Gereift zum musikalischen Hochkaräter

„Ich bin frisch verliebt in das, was ich hier gerade machen darf, wollte es genauso haben, wie es jetzt ist – dennoch, es erscheint mir zurzeit aber alles noch sehr surreal“, freute sich Joris, der im Antenne-Niedersachsen-Studio mit Moderatorin Kaya Laß über sein aktuelles Album „Hoffnungslos Hoffnungsvoll“ plauderte.

Insbesondere über seinen sensationellen Einstieg von 0 auf 3 in die deutschen Albumcharts dürfte sich der 25-Jährige freuen. Auf seinem Erstling überzeugt der Newcomer musikalisch, wie auch textlich mit anspruchsvollem Liedgut – brilliert bei Stücken wie „Neustart“ sowie „Herz über Kopf“ mit musikalischer Leichtigkeit und beeindruckt auf besondere Weise mit seiner einfühlsamen Stimme bei den Balladen „Bittersüß“ und „Im Schneckenhaus“.

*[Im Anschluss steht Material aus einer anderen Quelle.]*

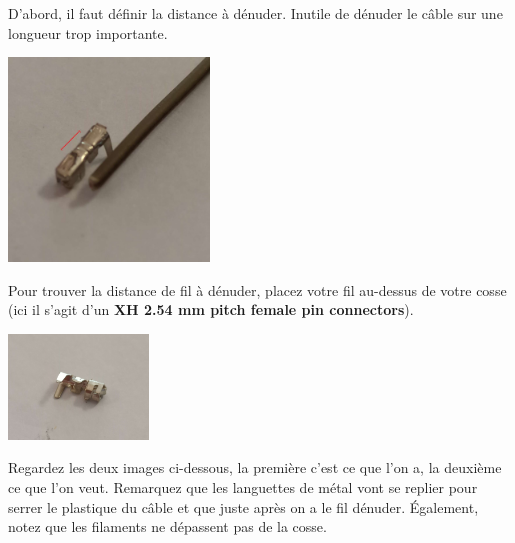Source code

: \documentclass{article}
\begin{document}
D'abord, il faut définir la distance à dénuder. Inutile de dénuder le câble sur une longueur trop importante.

\begin{minipage}{\textwidth}
    \vspace{0.5cm}
    \begin{center}
    \includegraphics[width=0.4\textwidth]{images/choisir_longeur_a_denuder.jpg}
    \captionsetup{labelformat=empty}
    \end{center}
    \vspace{0.5cm}
\end{minipage}

Pour trouver la distance de fil à dénuder, placez votre fil au-dessus de votre cosse (ici il s'agit d'un \textbf{XH 2.54 mm pitch female pin connectors}). 

\begin{minipage}{\textwidth}
    \vspace{0.5cm}
    \begin{center}
    \includegraphics[width=0.28\textwidth]{images/cosse_JST.jpg}
    \captionsetup{labelformat=empty}
    \end{center}
    \vspace{0.5cm}
\end{minipage}

Regardez les deux images ci-dessous, la première c'est ce que l'on a, la deuxième ce que l'on veut. Remarquez que les languettes de métal vont se replier pour serrer le plastique du câble et que juste après on a le fil dénuder. Également, notez que les filaments ne dépassent pas de la cosse.
\end{document}
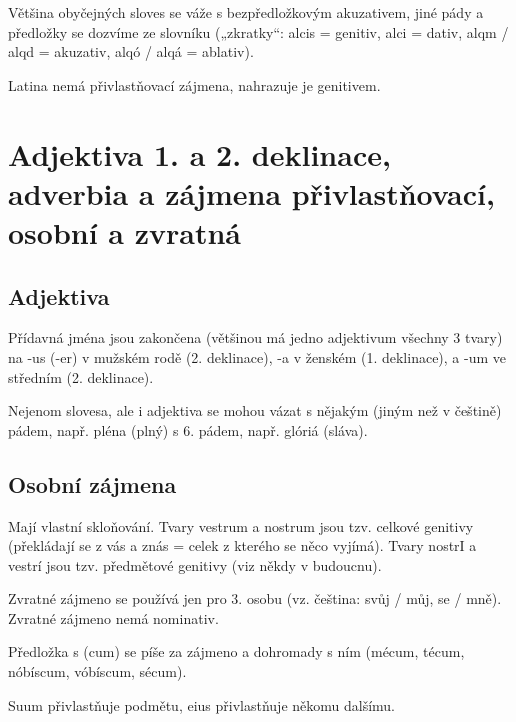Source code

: \documentclass[12pt]{article}					%
\begin{document}
        Většina obyčejných sloves se váže s bezpředložkovým akuzativem, jiné pády a předložky se dozvíme ze slovníku („zkratky“: alcis = genitiv, alci = dativ, alqm / alqd = akuzativ, alqó / alqá = ablativ).

        Latina nemá přivlastňovací zájmena, nahrazuje je genitivem.

\section{Adjektiva 1. a 2. deklinace, adverbia a zájmena přivlastňovací, osobní a zvratná}
    \subsection{Adjektiva}
        Přídavná jména jsou zakončena (většinou má jedno adjektivum všechny 3 tvary) na -us (-er) v mužském rodě (2. deklinace), -a v ženském (1. deklinace), a -um ve středním (2. deklinace).


        Nejenom slovesa, ale i adjektiva se mohou vázat s nějakým (jiným než v češtině) pádem, např. pléna (plný) s 6. pádem, např. glóriá (sláva).

    \subsection{Osobní zájmena}
    Mají vlastní skloňování. Tvary vestrum a nostrum jsou tzv. celkové genitivy (překládají se z vás a znás = celek z kterého se něco vyjímá). Tvary nostrI a vestrí jsou tzv. předmětové genitivy (viz někdy v budoucnu).

    Zvratné zájmeno se používá jen pro 3. osobu (vz. čeština: svůj / můj, se / mně). Zvratné zájmeno nemá nominativ.

    Předložka s (cum) se píše za zájmeno a dohromady s ním (mécum, técum, nóbíscum, vóbíscum, sécum).

    Suum přivlastňuje podmětu, eius přivlastňuje někomu dalšímu.

\newpage
\end{document}
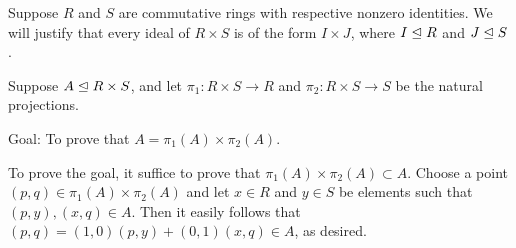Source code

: \begin{exmp}
    Suppose $R$ and $S$ are commutative rings with respective nonzero identities.
    We will justify that every ideal of $R\times S$ is of the form $I\times J$, where $I\trianglelefteq R$ and $J\trianglelefteq S$.

    Suppose $A\trianglelefteq R\times S$, and let $\pi_1: R\times S\rightarrow R$ and $\pi_2: R\times S\rightarrow S$ be the natural projections.
    \begin{center}
        Goal: To prove that $A=\pi_1(A)\times\pi_2(A)$.
    \end{center}
    To prove the goal, it suffice to prove that $\pi_1(A)\times\pi_2(A)\subset A$.
    Choose a point $(p, q)\in\pi_1(A)\times\pi_2(A)$ and let $x\in R$ and $y\in S$ be elements such that $(p, y), (x, q)\in A$.
    Then it easily follows that $(p, q)=(1, 0)(p, y)+(0, 1)(x, q)\in A$, as desired.
\end{exmp}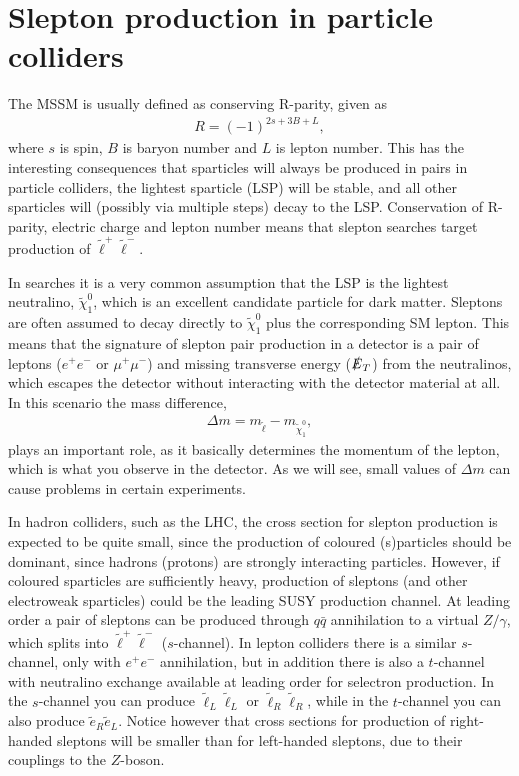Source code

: \documentclass[twocolumn,a4paper,10pt]{article}
\begin{document}
\section{Slepton production in particle colliders}

The MSSM is usually defined as conserving R-parity, given as  
\begin{align*}
R = (-1)^{2s + 3B + L}, 
\end{align*}
where $s$ is spin, $B$ is baryon number and $L$ is lepton number. This has the 
interesting consequences that sparticles will always be produced in pairs in particle colliders, 
the lightest sparticle (LSP) will be stable, and all other sparticles will (possibly via multiple steps) 
decay to the LSP. Conservation of R-parity, electric charge and lepton number means that slepton searches 
target production of $\tilde{\ell}^+\tilde{\ell}^-$. 

In searches it is a very common assumption that 
the LSP is the lightest neutralino, $\tilde{\chi}_1^0$, which is an excellent candidate particle for 
dark matter. Sleptons are often assumed to decay directly to $\tilde{\chi}_1^0$ plus the corresponding SM
lepton. This means that the signature of slepton pair production in a detector is a pair of leptons  
($e^+e^-$ or $\mu^+\mu^-$) and missing transverse energy ($\slashed{E}_T$) from the neutralinos, 
which escapes the detector without interacting with the detector material at all. In this scenario the 
mass difference, 
\begin{align}
\Delta m = m_{\tilde{\ell}} - m_{\tilde{\chi}^0_1}, 
\label{eq:delta m}
\end{align}  
plays an important role, as it basically determines the momentum of the lepton, which is 
what you observe in the detector. As we will see, small values of $\Delta m$ can cause problems in 
certain experiments. 

In hadron colliders, such as the LHC, the cross section for slepton production is expected to be 
quite small, since the production of coloured (s)particles should be dominant, since hadrons (protons) 
are strongly interacting particles. 
However, if coloured sparticles are sufficiently heavy, production of sleptons (and other electroweak 
sparticles) could be the leading SUSY production channel. At leading order a pair of sleptons can be 
produced through $q\bar{q}$ annihilation to a virtual $Z/\gamma$, which splits into 
$\tilde{\ell}^+\tilde{\ell}^-$ ($s$-channel). In lepton colliders there is a similar $s$-channel, only 
with $e^+e^-$ annihilation, but in addition there is also a $t$-channel with neutralino exchange 
available at leading order for selectron production. In the $s$-channel you can produce 
$\tilde{\ell}_L \tilde{\ell}_L$ or $\tilde{\ell}_R \tilde{\ell}_R$, while in the $t$-channel you can 
also produce $\tilde{e}_R\tilde{e}_L$. Notice however that cross sections for production of right-handed 
sleptons will be smaller than for left-handed sleptons, due to their couplings to the $Z$-boson.         
\end{document}
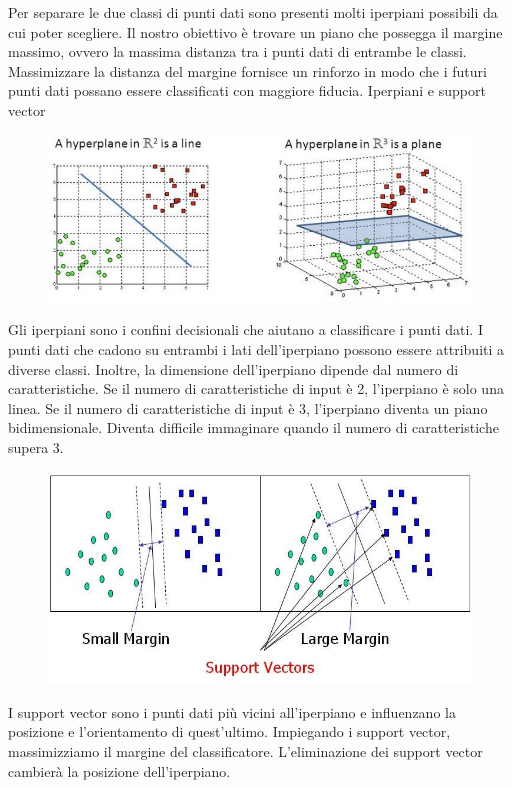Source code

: Per separare le due classi di punti dati sono presenti molti iperpiani possibili da cui poter scegliere. Il nostro obiettivo è trovare un piano che possegga il margine massimo, ovvero la massima distanza tra i punti dati di entrambe le classi. Massimizzare la distanza del margine fornisce un rinforzo in modo che i futuri punti dati possano essere classificati con maggiore fiducia.
Iperpiani e support vector

\begin{figure}
    \begin{center}    
        \includegraphics[width=0.9\linewidth]{images/image27.jpeg}
    \end{center}
\end{figure}
Gli iperpiani sono i confini decisionali che aiutano a classificare i punti dati. 
I punti dati che cadono su entrambi i lati dell'iperpiano possono essere attribuiti a diverse classi. 
Inoltre, la dimensione dell’iperpiano  dipende dal numero di caratteristiche. 
Se il numero di caratteristiche di input è 2, l'iperpiano è solo una linea. Se il numero di caratteristiche di input è 3, l'iperpiano diventa un piano bidimensionale. Diventa difficile immaginare quando il numero di caratteristiche supera 3.

\begin{figure}
    \begin{center}    
        \includegraphics[width=0.9\linewidth]{images/image28.jpeg}
    \end{center}
\end{figure}
I support vector sono i punti dati più vicini all'iperpiano e inﬂuenzano la posizione e l'orientamento di quest’ultimo. Impiegando i support vector, massimizziamo il margine del classificatore. L’eliminazione  dei support vector cambierà la posizione dell'iperpiano. 


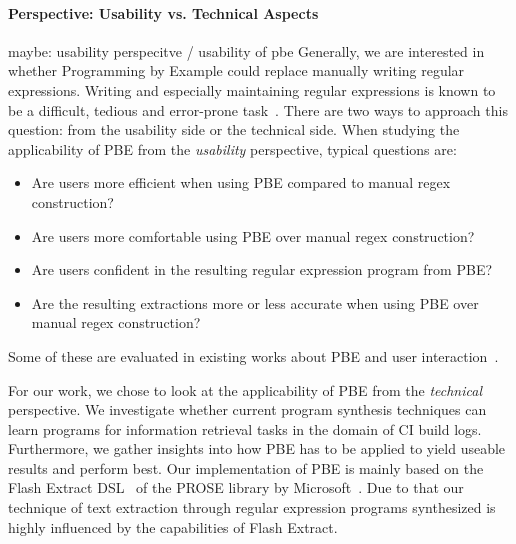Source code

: \documentclass[\myrootdir/main.tex]{subfiles}
\begin{document}
\paragraph{Perspective: Usability vs. Technical Aspects} maybe: usability perspecitve / usability of pbe 
Generally, we are interested in whether Programming by Example could replace manually writing regular expressions.
Writing and especially maintaining regular expressions is known to be a difficult, tedious and error-prone task~\cite{michael2019regexes}.
There are two ways to approach this question: from the usability side or the technical side.
When studying the applicability of PBE from the \emph{usability} perspective, typical questions are:
\begin{itemize}
	\item Are users more efficient when using PBE compared to manual regex construction?
	\item Are users more comfortable using PBE over manual regex construction?
	\item Are users confident in the resulting regular expression program from PBE?
	\item Are the resulting extractions more or less accurate when using PBE over manual regex construction?
\end{itemize}
Some of these are evaluated in existing works about PBE and user interaction~\cite{mayer2015user,lau2009why-programming-by-demonstration,miller2001outlier}.

For our work, we chose to look at the applicability of PBE from the \emph{technical} perspective.
We investigate whether current program synthesis techniques can learn programs for information retrieval tasks in the domain of CI build logs.
Furthermore, we gather insights into how PBE has to be applied to yield useable results and perform best.
Our implementation of PBE is mainly based on the Flash Extract DSL~\cite{le2014flashextract:} of the PROSE library by Microsoft~\cite{prose2019webpage}.
Due to that our technique of text extraction through regular expression programs synthesized is highly influenced by the capabilities of Flash Extract.
\end{document}
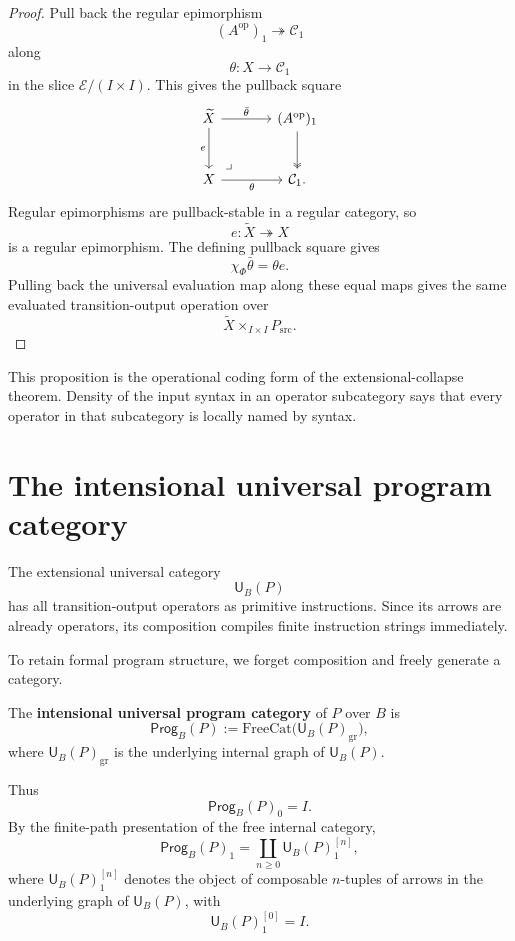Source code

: \begin{proof}
Pull back the regular epimorphism
\[
        (A^{\operatorname{op}})_1\twoheadrightarrow \mathcal C_1
\]
along
\[
        \theta:X\to\mathcal C_1
\]
in the slice \(\mathcal E/(I\times I)\).  This gives the pullback square
\[
\begin{tikzcd}[column sep=large,row sep=large]
\widetilde X
\ar[r,"\bar\theta"]
\ar[d,swap,"e"]
&
(A^{\operatorname{op}})_1
\ar[d,two heads]
\\
X
\ar[r,swap,"\theta"]
\ar[ur,phantom,very near start,"\lrcorner"]
&
\mathcal C_1 .
\end{tikzcd}
\]
Regular epimorphisms are pullback-stable in a regular category, so
\[
        e:\widetilde X\twoheadrightarrow X
\]
is a regular epimorphism.  The defining pullback square gives
\[
        \chi_\Phi\bar\theta=\theta e.
\]
Pulling back the universal evaluation map along these equal maps gives the same evaluated
transition-output operation over
\[
        \widetilde X\times_{I\times I}P_{\mathrm{src}}.
\]
\end{proof}

This proposition is the operational coding form of the extensional-collapse theorem.  Density of
the input syntax in an operator subcategory says that every operator in that subcategory is locally
named by syntax.

\section{The intensional universal program category}
\label{sec:intensional-universal-program-category}

The extensional universal category
\[
        \mathsf U_B(P)
\]
has all transition-output operators as primitive instructions.  Since its arrows are already
operators, its composition compiles finite instruction strings immediately.

To retain formal program structure, we forget composition and freely generate a category.

\begin{definition}
The \textbf{intensional universal program category} of \(P\) over \(B\) is
\[
        \mathsf{Prog}_B(P)
        :=
        \mathrm{FreeCat}\bigl(\mathsf U_B(P)_{\mathrm{gr}}\bigr),
\]
where \(\mathsf U_B(P)_{\mathrm{gr}}\) is the underlying internal graph of
\(\mathsf U_B(P)\).
\end{definition}

Thus
\[
        \mathsf{Prog}_B(P)_0=I.
\]
By the finite-path presentation of the free internal category,
\[
        \mathsf{Prog}_B(P)_1
        =
        \coprod_{n\geq 0}\mathsf U_B(P)_1^{[n]},
\]
where \(\mathsf U_B(P)_1^{[n]}\) denotes the object of composable \(n\)-tuples of arrows in the
underlying graph of \(\mathsf U_B(P)\), with
\[
        \mathsf U_B(P)_1^{[0]}=I.
\]

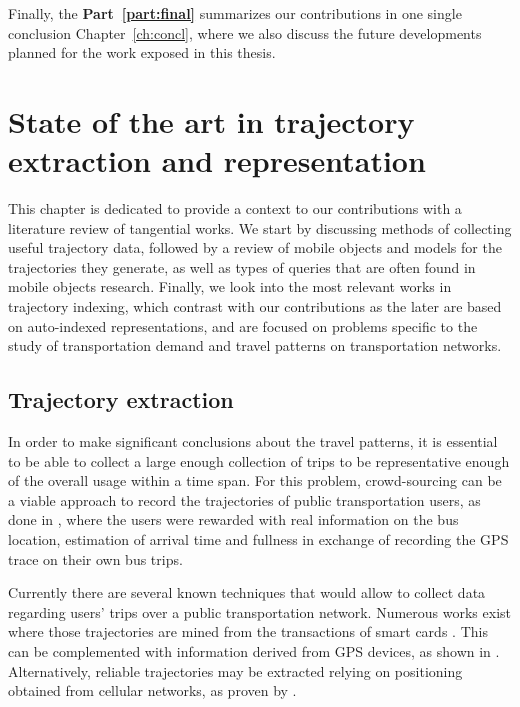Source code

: \documentclass[a4paper,10pt,twoside]{book}
\begin{document}
	Finally, the \textbf{Part~\ref{part:final}} summarizes our contributions in one single conclusion Chapter~\ref{ch:concl}, where we also discuss the future developments planned for the work exposed in this thesis.
	
\chapter{State of the art in trajectory extraction and representation}
\label{ch:state}
    This chapter is dedicated to provide a context to our contributions with a literature review of tangential works. We start by discussing methods of collecting useful trajectory data, followed by a review of mobile objects and models for the trajectories they generate, as well as types of queries that are often found in mobile objects research. Finally, we look into the most relevant works in trajectory indexing, which contrast with our contributions as the later are based on auto-indexed representations, and are focused on problems specific to the study of transportation demand and travel patterns on transportation networks.

	\section{Trajectory extraction}
	\label{sec:dm}
	In order to make significant conclusions about the travel patterns, it is essential to be able to collect a large enough collection of trips to be representative enough of the overall usage within a time span. For this problem, crowd-sourcing can be a viable approach to record the trajectories of public transportation users, as done in \cite{zimmerman2011field}, where the users were rewarded with real information on the bus location, estimation of arrival time and fullness in exchange of recording the GPS trace on their own bus trips.
	
	Currently there are several known techniques that would allow to collect data regarding users' trips over a public transportation network. Numerous works exist where those trajectories are mined from the transactions of smart cards \cite{bhaskar2015passenger,wang2014aggregated}. This can be complemented with information derived from GPS devices, as shown in \cite{ma2014development}. Alternatively, reliable trajectories may be extracted relying on positioning obtained from cellular networks, as proven by \cite{liu2017exploring}.
\end{document}
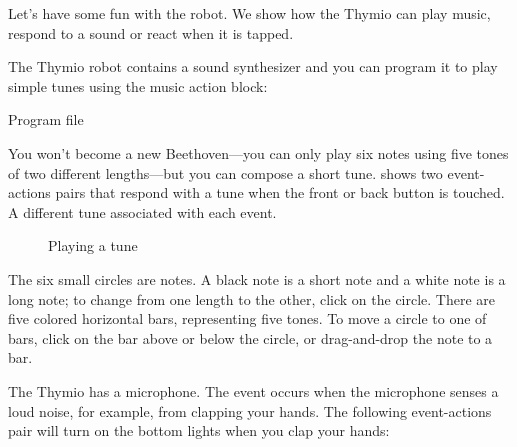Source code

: \label{ch.bells}

Let's have some fun with the robot. We show how the Thymio can play
music, respond to a sound or react when it is tapped.


The Thymio robot contains a sound synthesizer and you can program it
to play simple tunes using the music action block: 

{\raggedleft \hfill Program file }

You won't become a new Beethoven---you can only play six notes using
five tones of two different lengths---but you can compose a short tune.
 shows two event-actions pairs that respond with a tune
when the front or back button is touched. A different tune associated
with each event.

\begin{figure}
\begin{center}
\caption{Playing a tune}\label{fig.music}
\end{center}
\end{figure}

The six small circles are notes. A black note is a short note and a
white note is a long note; to change from one length to the other, click
on the circle. There are five colored horizontal bars, representing five
tones. To move a circle to one of bars, click on the bar above or
below the circle, or drag-and-drop the note to a bar.




The Thymio has a microphone. The event  occurs
when the microphone senses a loud noise, for example, from clapping your
hands. The following event-actions pair will turn on the bottom lights
when you clap your hands:


\bigskip


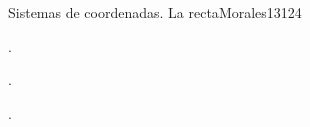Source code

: \begin{syllabus}
\begin{competences}
    \item {}
    \item {}
    \item {}
    \item {}
\end{competences}

\begin{unit}{Sistemas de coordenadas. La recta}{}{Morales13}{12}{4}
   \begin{topics}
      \item .
      \item .
   \end{topics}
   \begin{learningoutcomes}
      \item .
   \end{learningoutcomes}
\end{unit}



\begin{coursebibliography}
\end{coursebibliography}

\end{syllabus}
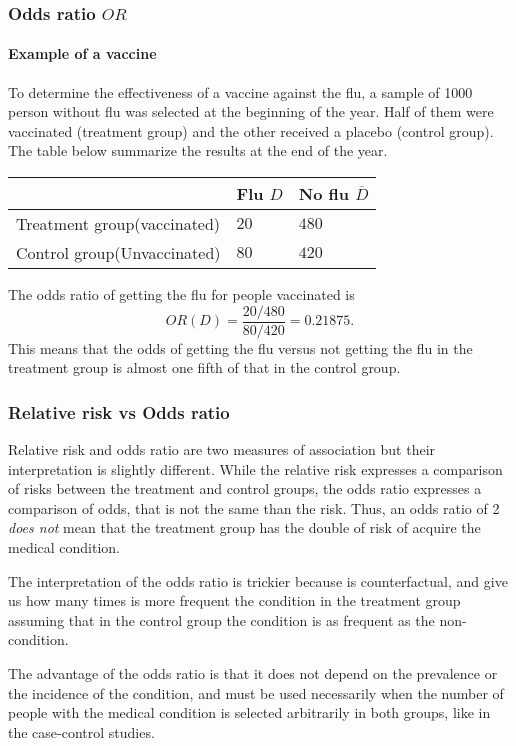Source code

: \begin{frame}
\frametitle{Odds ratio $OR$}
\framesubtitle{Example of a vaccine}
To determine the effectiveness of a vaccine against the flu, a sample of 1000 person without flu was selected at the beginning of the year.
Half of them were vaccinated (treatment group) and the other received a placebo (control group).
The table below summarize the results at the end of the year. 

\begin{center}
  \begin{tabular}{|m{2.7cm}|m{1.5cm}<{\centering}|m{1.5cm}<{\centering}|}
  \cline{2-3}
  \multicolumn{1}{c|}{} & Flu $D$ & No flu $\overline D$\\ 
  \hline
  Treatment group\newline (vaccinated) & $20$ & $480$\\ 
  \hline 
  Control group\newline (Unvaccinated) & $80$ & $420$\\ 
  \hline
\end{tabular}
\end{center}

The odds ratio of getting the flu for people vaccinated is
\[
  OR(D) = \frac{20/480}{80/420} = 0.21875.
\]
This means that the odds of getting the flu versus not getting the flu in the treatment group is almost one fifth of that in the control group.
\end{frame}


\begin{frame}
\frametitle{Relative risk vs Odds ratio} 
Relative risk and odds ratio are two measures of association but their interpretation is slightly different.
While the relative risk expresses a comparison of risks between the treatment and control groups, the odds ratio expresses a comparison of odds, that is not the same than the risk.
Thus, an odds ratio of 2 \emph{does not} mean that the treatment group has the double of risk of acquire the medical condition. 

The interpretation of the odds ratio is trickier because is counterfactual, and give us how many times is more frequent the condition in the treatment group assuming that in the control group the condition is as frequent as the non-condition.

The advantage of the odds ratio is that it does not depend on the prevalence or the incidence of the condition, and must be used necessarily when the number of people with the medical condition is selected arbitrarily in both groups, like in the case-control studies.
\end{frame}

Joris: Ich habe in den letzten 18 Monaten rechts und links alles ausmachen und mich nur auf meine Musik konzentrieren dürfen. Das war ein tolles Erlebnis – so konnte ich meine komplette musikalische Bandbreite zeigen. Seit mehr als zwei Jahren habe ich eine feste Band, die auch bei den Aufnahmen immer dabei war. Natürlich ist es wichtig, dass ich letztendlich auf mein Bauchgefühl höre, bin aber für Anregungen immer offen gewesen. Wenn mein Team, beziehungsweise meine Band der Meinung war, dass ich über gewisse Dinge noch einmal drüberschauen soll, dann habe ich das auch getan.

Nur beim Plattencover ließ sich das Multitalent nicht reinreden, obwohl es viele unterschiedliche Meinungen seitens des Teams gab.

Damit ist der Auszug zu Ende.